Artificial Intelligence designs its systems according to two kinds of ideal. One kind involves doing something well: solving problems, maximizing expected utility, minimizing required training data, among more concrete ideals like winning Go games or driving cars well. The other involves being like us in some sense: looking like us, behaving like us, or being structured like us. Call the first kind adeptness ideals and the second anthropomorphic ideals.

Systems today, both in AI alignment and AI more broadly, are typically designed according to adeptness ideals, with humans used mainly for inspiration (outside of scientific efforts to understand humans through AI).

By contrast, in this blog I will argue that designing explicitly anthropomorphic AI will be crucial for developing aligned AGI, and give concrete research directions and comparisons to existing approaches.
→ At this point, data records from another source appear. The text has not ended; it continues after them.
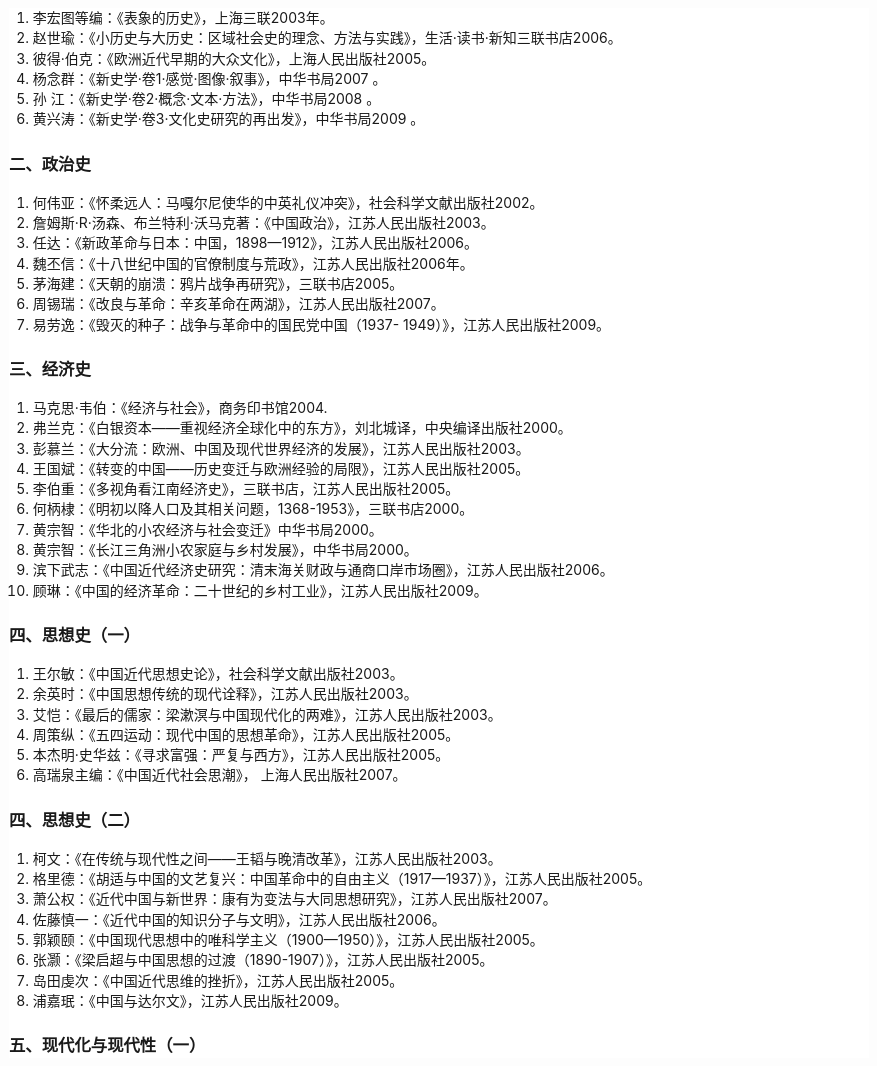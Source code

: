 1. 李宏图等编：《表象的历史》，上海三联2003年。
2. 赵世瑜：《小历史与大历史：区域社会史的理念、方法与实践》，生活·读书·新知三联书店2006。
3. 彼得·伯克：《欧洲近代早期的大众文化》，上海人民出版社2005。
4. 杨念群：《新史学·卷1·感觉·图像·叙事》，中华书局2007 。
5. 孙   江：《新史学·卷2·概念·文本·方法》，中华书局2008 。
6. 黄兴涛：《新史学·卷3·文化史研究的再出发》，中华书局2009 。

### 二、政治史

1. 何伟亚：《怀柔远人：马嘎尔尼使华的中英礼仪冲突》，社会科学文献出版社2002。
2. 詹姆斯·R·汤森、布兰特利·沃马克著：《中国政治》，江苏人民出版社2003。
3. 任达：《新政革命与日本：中国，1898—1912》，江苏人民出版社2006。
4. 魏丕信：《十八世纪中国的官僚制度与荒政》，江苏人民出版社2006年。
5. 茅海建：《天朝的崩溃：鸦片战争再研究》，三联书店2005。
6. 周锡瑞：《改良与革命：辛亥革命在两湖》，江苏人民出版社2007。
7. 易劳逸：《毁灭的种子：战争与革命中的国民党中国（1937-  1949）》，江苏人民出版社2009。

### 三、经济史

1. 马克思·韦伯：《经济与社会》，商务印书馆2004.
2. 弗兰克：《白银资本——重视经济全球化中的东方》，刘北城译，中央编译出版社2000。
3. 彭慕兰：《大分流：欧洲、中国及现代世界经济的发展》，江苏人民出版社2003。
4. 王国斌：《转变的中国——历史变迁与欧洲经验的局限》，江苏人民出版社2005。
5. 李伯重：《多视角看江南经济史》，三联书店，江苏人民出版社2005。
6. 何柄棣：《明初以降人口及其相关问题，1368-1953》，三联书店2000。
7. 黄宗智：《华北的小农经济与社会变迁》中华书局2000。
8. 黄宗智：《长江三角洲小农家庭与乡村发展》，中华书局2000。
9. 滨下武志：《中国近代经济史研究：清末海关财政与通商口岸市场圈》，江苏人民出版社2006。
10. 顾琳：《中国的经济革命：二十世纪的乡村工业》，江苏人民出版社2009。

### 四、思想史（一）

1. 王尔敏：《中国近代思想史论》，社会科学文献出版社2003。
2. 余英时：《中国思想传统的现代诠释》，江苏人民出版社2003。
3. 艾恺：《最后的儒家：梁漱溟与中国现代化的两难》，江苏人民出版社2003。
4. 周策纵：《五四运动：现代中国的思想革命》，江苏人民出版社2005。
5. 本杰明·史华兹：《寻求富强：严复与西方》，江苏人民出版社2005。
6. 高瑞泉主编：《中国近代社会思潮》， 上海人民出版社2007。

### 四、思想史（二）

1. 柯文：《在传统与现代性之间——王韬与晚清改革》，江苏人民出版社2003。
2. 格里德：《胡适与中国的文艺复兴：中国革命中的自由主义（1917—1937）》，江苏人民出版社2005。
3. 萧公权：《近代中国与新世界：康有为变法与大同思想研究》，江苏人民出版社2007。
4. 佐藤慎一：《近代中国的知识分子与文明》，江苏人民出版社2006。
5. 郭颖颐：《中国现代思想中的唯科学主义（1900—1950）》，江苏人民出版社2005。
6. 张灏：《梁启超与中国思想的过渡（1890-1907）》，江苏人民出版社2005。
7. 岛田虔次：《中国近代思维的挫折》，江苏人民出版社2005。
8. 浦嘉珉：《中国与达尔文》，江苏人民出版社2009。

### 五、现代化与现代性（一）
Befitting the medium, I’ll present the ideas in no particular order, pull it together as we go, and promise that all of your questions will be satisfactorily answered in some later post.

Any anthropomorphic AI approach rests on an understanding of what humans are. Among other things, we are mammals that mimic meanings. Anthropomorphic AI should be too, given an appropriate generalization of these concepts. I’ll elaborate on what this means and why it’s true in a later post.

Humans are a messy meaty outgrowth of biological evolution and historical accident, but there’s ultimately no way of escaping the fact that we are human. All of our highest dreams and aspirations, no matter how abstract and universal, are only human. This fact is not a bad thing, but any aligned AGI approach must take it into account.